Your task is to reproduce exactly the lines that run from the beginning of the data through the line where "inferences, one based" appears.

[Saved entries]
Segment Open
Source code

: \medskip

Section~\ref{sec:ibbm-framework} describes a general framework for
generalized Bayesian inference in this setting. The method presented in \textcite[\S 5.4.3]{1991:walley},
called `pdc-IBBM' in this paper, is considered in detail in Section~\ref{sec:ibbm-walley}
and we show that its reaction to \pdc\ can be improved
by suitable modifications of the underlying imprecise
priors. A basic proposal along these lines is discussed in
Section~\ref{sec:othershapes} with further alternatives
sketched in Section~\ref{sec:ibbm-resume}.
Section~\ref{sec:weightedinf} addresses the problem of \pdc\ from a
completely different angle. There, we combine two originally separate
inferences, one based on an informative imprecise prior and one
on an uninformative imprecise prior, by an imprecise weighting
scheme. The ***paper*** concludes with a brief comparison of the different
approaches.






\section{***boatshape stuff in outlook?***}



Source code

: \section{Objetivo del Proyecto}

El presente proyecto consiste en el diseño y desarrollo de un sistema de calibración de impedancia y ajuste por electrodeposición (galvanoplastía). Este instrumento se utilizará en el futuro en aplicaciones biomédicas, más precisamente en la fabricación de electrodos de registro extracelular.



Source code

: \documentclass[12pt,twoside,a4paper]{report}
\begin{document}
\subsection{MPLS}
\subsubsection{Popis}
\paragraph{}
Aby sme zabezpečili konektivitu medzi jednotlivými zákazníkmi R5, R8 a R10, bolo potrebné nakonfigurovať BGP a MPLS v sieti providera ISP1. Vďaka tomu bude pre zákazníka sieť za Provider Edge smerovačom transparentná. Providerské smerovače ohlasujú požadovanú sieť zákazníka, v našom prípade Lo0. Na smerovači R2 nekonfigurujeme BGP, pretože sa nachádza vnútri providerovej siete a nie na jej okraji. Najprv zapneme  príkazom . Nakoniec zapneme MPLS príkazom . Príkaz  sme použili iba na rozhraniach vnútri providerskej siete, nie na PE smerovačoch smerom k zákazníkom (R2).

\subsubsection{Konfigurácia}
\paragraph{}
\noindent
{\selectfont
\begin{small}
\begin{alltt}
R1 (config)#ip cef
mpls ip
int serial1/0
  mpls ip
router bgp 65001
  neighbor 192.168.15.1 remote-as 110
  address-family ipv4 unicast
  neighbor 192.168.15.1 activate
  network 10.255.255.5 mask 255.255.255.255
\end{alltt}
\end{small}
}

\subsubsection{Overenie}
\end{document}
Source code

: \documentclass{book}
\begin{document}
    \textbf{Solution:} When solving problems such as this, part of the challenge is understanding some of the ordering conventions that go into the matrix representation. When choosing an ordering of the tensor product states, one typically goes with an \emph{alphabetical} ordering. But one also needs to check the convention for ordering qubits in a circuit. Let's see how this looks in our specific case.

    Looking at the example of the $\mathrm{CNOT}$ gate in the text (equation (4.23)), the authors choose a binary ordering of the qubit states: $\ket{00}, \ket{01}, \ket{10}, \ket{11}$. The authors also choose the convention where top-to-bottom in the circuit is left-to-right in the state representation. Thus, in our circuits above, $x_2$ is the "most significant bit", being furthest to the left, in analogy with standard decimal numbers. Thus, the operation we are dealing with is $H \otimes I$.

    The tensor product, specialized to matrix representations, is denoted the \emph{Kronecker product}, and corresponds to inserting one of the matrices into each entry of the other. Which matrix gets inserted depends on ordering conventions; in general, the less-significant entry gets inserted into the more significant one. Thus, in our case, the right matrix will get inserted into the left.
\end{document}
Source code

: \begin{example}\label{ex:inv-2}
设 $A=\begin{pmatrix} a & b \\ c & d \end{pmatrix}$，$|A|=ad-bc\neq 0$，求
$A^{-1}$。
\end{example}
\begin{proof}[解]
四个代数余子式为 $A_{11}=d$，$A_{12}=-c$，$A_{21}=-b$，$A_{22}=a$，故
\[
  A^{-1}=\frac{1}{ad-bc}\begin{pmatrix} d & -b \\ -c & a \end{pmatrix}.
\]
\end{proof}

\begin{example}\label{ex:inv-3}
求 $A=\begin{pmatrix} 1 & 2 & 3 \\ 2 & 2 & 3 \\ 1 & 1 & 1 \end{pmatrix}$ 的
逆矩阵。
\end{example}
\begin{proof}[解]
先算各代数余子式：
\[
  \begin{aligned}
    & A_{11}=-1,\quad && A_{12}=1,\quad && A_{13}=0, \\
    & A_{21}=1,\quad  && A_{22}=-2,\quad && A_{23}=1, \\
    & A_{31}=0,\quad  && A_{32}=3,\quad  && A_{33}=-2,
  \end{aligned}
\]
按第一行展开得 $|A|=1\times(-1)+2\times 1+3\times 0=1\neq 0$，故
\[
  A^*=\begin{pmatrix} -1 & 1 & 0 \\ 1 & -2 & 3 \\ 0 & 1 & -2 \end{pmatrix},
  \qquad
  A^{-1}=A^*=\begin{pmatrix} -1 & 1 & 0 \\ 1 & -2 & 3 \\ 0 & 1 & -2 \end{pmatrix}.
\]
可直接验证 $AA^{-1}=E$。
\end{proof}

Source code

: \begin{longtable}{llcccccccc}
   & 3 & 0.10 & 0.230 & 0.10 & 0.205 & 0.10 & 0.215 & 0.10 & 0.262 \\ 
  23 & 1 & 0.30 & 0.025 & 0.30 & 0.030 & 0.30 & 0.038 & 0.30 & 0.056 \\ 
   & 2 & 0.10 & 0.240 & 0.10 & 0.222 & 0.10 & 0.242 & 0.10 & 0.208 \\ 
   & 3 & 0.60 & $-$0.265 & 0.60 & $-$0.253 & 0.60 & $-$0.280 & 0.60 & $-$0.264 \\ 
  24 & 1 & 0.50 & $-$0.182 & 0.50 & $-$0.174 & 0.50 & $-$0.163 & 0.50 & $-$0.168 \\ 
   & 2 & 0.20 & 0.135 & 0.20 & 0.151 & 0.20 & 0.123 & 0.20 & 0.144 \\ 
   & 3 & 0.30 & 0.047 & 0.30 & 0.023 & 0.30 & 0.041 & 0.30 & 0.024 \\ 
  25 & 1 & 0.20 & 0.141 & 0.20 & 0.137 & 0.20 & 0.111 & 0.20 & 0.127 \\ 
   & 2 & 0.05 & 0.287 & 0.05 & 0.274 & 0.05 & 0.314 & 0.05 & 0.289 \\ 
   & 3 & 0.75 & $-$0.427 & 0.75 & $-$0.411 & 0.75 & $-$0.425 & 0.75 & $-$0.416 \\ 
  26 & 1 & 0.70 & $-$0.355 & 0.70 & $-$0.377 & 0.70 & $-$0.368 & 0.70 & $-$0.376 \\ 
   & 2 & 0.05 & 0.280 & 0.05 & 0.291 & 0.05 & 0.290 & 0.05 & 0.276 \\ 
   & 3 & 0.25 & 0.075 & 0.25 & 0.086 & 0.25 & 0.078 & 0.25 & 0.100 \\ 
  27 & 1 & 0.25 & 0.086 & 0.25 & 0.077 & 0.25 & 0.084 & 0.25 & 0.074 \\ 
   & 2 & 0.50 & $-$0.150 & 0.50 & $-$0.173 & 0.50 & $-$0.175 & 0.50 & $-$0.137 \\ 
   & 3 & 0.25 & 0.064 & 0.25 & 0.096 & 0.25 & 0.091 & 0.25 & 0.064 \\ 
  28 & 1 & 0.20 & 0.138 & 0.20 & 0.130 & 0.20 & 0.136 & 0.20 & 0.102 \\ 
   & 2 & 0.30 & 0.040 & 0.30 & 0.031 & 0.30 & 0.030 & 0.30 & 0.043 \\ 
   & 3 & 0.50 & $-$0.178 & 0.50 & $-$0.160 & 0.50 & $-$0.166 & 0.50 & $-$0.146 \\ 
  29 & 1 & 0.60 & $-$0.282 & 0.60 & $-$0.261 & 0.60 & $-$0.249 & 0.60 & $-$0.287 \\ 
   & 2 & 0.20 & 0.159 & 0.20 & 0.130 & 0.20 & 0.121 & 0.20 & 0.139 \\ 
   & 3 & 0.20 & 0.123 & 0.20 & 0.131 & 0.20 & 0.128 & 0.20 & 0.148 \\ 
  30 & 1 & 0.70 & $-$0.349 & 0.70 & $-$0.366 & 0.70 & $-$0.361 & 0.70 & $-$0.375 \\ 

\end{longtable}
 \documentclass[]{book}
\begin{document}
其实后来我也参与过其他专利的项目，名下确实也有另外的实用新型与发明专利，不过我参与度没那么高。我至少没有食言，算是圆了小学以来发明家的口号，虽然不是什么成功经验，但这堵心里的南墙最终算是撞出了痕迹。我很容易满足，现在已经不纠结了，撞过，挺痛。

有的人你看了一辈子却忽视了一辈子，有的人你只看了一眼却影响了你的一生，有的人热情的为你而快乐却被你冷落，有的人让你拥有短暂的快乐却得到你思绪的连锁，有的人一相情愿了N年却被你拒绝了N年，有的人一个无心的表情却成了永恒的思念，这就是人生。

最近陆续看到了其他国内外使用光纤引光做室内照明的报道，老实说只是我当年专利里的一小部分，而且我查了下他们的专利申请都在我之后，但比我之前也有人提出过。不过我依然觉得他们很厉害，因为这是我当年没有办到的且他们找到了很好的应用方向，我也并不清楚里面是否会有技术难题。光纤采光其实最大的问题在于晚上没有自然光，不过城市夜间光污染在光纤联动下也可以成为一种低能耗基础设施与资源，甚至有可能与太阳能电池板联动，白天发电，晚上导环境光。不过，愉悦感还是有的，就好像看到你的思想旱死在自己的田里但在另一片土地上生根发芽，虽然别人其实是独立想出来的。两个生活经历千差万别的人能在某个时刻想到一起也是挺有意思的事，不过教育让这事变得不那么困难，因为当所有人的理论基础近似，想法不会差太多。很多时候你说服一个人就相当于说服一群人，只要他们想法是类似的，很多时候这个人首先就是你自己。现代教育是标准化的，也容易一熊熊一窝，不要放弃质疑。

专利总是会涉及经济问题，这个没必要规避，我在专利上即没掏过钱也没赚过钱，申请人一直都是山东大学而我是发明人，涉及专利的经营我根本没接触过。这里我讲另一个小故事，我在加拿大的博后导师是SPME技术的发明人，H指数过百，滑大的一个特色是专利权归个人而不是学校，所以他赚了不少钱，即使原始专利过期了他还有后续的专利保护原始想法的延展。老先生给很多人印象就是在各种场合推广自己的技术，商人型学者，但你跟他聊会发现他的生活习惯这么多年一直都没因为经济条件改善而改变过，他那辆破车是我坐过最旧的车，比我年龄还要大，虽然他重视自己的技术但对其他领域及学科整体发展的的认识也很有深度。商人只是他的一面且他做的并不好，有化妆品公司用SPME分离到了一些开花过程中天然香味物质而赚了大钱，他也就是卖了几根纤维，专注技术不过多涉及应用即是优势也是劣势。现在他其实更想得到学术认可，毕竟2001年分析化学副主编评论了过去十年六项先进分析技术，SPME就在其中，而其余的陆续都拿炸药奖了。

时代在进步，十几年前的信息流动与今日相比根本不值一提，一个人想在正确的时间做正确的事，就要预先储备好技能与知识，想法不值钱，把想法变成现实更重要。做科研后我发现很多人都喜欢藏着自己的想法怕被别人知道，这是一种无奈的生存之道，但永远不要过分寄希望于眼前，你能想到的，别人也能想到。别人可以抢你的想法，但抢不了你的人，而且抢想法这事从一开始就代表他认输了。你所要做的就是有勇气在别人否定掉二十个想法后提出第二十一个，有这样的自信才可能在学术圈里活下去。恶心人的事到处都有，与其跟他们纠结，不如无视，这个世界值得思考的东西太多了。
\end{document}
Segment Closed
Written response:
Source code

: \medskip

Section~\ref{sec:ibbm-framework} describes a general framework for
generalized Bayesian inference in this setting. The method presented in \textcite[\S 5.4.3]{1991:walley},
called `pdc-IBBM' in this paper, is considered in detail in Section~\ref{sec:ibbm-walley}
and we show that its reaction to \pdc\ can be improved
by suitable modifications of the underlying imprecise
priors. A basic proposal along these lines is discussed in
Section~\ref{sec:othershapes} with further alternatives
sketched in Section~\ref{sec:ibbm-resume}.
Section~\ref{sec:weightedinf} addresses the problem of \pdc\ from a
completely different angle. There, we combine two originally separate
inferences, one based on an informative imprecise prior and one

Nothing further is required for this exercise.